VI. Time of performance, delays
1. Time is of the essence. All delivery dates mentioned in the order or otherwise agreed are binding. The receipt of goods at our premises is decisive when it comes to compliance with the delivery date or delivery deadline.2. The Supplier is obliged to inform us immediately of any imminent or current non-compliance with a stipulated delivery date/delivery deadline, the reasons for said and the estimated duration of the delay. The onset of the delay in delivery remains unaffected by this.3. In case of a delay in delivery, we are entitled to avail of all statutory claims. In the event of a delay in delivery, we are entitled to the following options: (i) accept delayed deliveries by demanding 0.5% of the PO value per full week of delay as a contractual penalty, but not more than 5% or; (ii) refuse to accept the Products delivered beyond the delivery date and claim/ set-off the difference between the prevailing market price and contracted price of such quantity delivered ;or (iii) cancel the PO in part or full and purchase such cancelled quantities from open market at the prevailing market price at the risk and cost of the Supplier without prejudice to his rights.
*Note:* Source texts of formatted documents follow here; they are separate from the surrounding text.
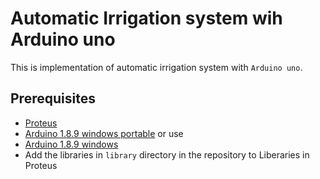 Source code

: # Automatic Irrigation system wih Arduino uno

This is implementation of automatic irrigation system with `Arduino uno`.

## Prerequisites

- <a href="https://soft98.ir/software/engineering/3535-proteus.html">Proteus</a>
- <a href="https://www.theengineeringprojects.com/2015/12/arduino-uno-library-proteus.html">Arduino 1.8.9 windows portable</a> or use
- <a href="https://www.yasdl.com/134583/%D8%AF%D8%A7%D9%86%D9%84%D9%88%D8%AF-arduino.html">Arduino 1.8.9 windows</a>
- Add the libraries in `library` directory in the repository to Liberaries in Proteus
The right to avail of further-reaching statutory claims is reserved.4. In the event of cause of force majeure occurring within the agreed delivery terms, the delivery date may be extended by the Company on receipt of application from the Supplier without imposition of liquidated damages. The Supplier must inform the Company at the earliest at the beginning and the end of the cause of delay and wherever so requested provide the required Commerce or Statutory Authorities delays caused due to force majeure.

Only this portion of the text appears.